Transcribe word for word the lines spanning the line with "- **MINOR** version" through the end of the records.

(Pictures paired with source code)
———
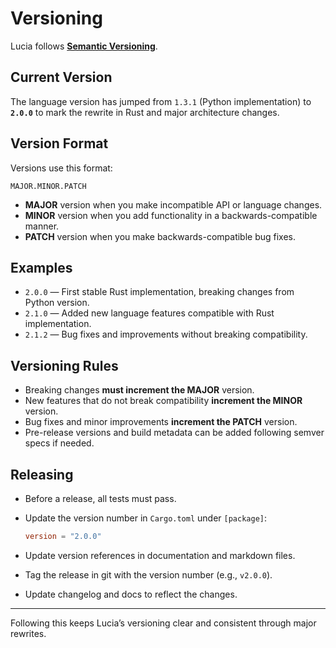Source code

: # Versioning

Lucia follows [**Semantic Versioning**](https://semver.org/).

## Current Version

The language version has jumped from `1.3.1` (Python implementation) to **`2.0.0`** to mark the rewrite in Rust and major architecture changes.

## Version Format

Versions use this format:

```
MAJOR.MINOR.PATCH
```

- **MAJOR** version when you make incompatible API or language changes.
- **MINOR** version when you add functionality in a backwards-compatible manner.
- **PATCH** version when you make backwards-compatible bug fixes.

## Examples

- `2.0.0` — First stable Rust implementation, breaking changes from Python version.
- `2.1.0` — Added new language features compatible with Rust implementation.
- `2.1.2` — Bug fixes and improvements without breaking compatibility.

## Versioning Rules

- Breaking changes **must increment the MAJOR** version.
- New features that do not break compatibility **increment the MINOR** version.
- Bug fixes and minor improvements **increment the PATCH** version.
- Pre-release versions and build metadata can be added following semver specs if needed.

## Releasing

- Before a release, all tests must pass.
- Update the version number in `Cargo.toml` under `[package]`:
  
  ```toml
  version = "2.0.0"
  ```

- Update version references in documentation and markdown files.
- Tag the release in git with the version number (e.g., `v2.0.0`).
- Update changelog and docs to reflect the changes.

---

Following this keeps Lucia’s versioning clear and consistent through major rewrites.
———
Result of this exercise:
- **MINOR** version when you add functionality in a backwards-compatible manner.
- **PATCH** version when you make backwards-compatible bug fixes.

## Examples

- `2.0.0` — First stable Rust implementation, breaking changes from Python version.
- `2.1.0` — Added new language features compatible with Rust implementation.
- `2.1.2` — Bug fixes and improvements without breaking compatibility.

## Versioning Rules

- Breaking changes **must increment the MAJOR** version.
- New features that do not break compatibility **increment the MINOR** version.
- Bug fixes and minor improvements **increment the PATCH** version.
- Pre-release versions and build metadata can be added following semver specs if needed.

## Releasing

- Before a release, all tests must pass.
- Update the version number in `Cargo.toml` under `[package]`:
  
  ```toml
  version = "2.0.0"
  ```

- Update version references in documentation and markdown files.
- Tag the release in git with the version number (e.g., `v2.0.0`).
- Update changelog and docs to reflect the changes.

---

Following this keeps Lucia’s versioning clear and consistent through major rewrites.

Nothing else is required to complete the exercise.